How to complete this task: Taking the entries below from the top, restate each line exactly and end with the line containing "post it directly in our [Community Discussion".

Raw data:
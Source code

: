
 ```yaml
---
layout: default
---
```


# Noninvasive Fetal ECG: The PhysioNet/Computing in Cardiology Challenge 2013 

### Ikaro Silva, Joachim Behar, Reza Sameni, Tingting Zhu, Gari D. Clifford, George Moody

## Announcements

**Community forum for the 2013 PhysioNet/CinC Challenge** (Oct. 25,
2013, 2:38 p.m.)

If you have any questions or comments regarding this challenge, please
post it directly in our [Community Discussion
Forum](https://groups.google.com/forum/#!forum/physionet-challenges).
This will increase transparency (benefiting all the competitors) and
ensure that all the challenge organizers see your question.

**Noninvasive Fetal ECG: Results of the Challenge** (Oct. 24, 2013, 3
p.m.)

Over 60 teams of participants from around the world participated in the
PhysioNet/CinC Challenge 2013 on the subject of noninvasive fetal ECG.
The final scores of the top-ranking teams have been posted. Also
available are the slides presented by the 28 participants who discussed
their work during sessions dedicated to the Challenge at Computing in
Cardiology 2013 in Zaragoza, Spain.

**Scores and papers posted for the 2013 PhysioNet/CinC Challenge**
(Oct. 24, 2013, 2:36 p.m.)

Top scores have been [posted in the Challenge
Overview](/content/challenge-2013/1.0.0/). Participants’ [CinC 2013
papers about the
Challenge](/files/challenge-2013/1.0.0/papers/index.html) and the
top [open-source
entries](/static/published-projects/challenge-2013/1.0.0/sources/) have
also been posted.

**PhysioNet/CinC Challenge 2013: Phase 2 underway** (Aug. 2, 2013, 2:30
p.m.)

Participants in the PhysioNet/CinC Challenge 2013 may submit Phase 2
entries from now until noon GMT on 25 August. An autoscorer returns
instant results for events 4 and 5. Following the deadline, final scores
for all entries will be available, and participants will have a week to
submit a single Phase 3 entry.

Answer box:
Source code

:
 ```yaml
---
layout: default
---
```


# Noninvasive Fetal ECG: The PhysioNet/Computing in Cardiology Challenge 2013 

### Ikaro Silva, Joachim Behar, Reza Sameni, Tingting Zhu, Gari D. Clifford, George Moody

## Announcements

**Community forum for the 2013 PhysioNet/CinC Challenge** (Oct. 25,
2013, 2:38 p.m.)

If you have any questions or comments regarding this challenge, please
post it directly in our [Community Discussion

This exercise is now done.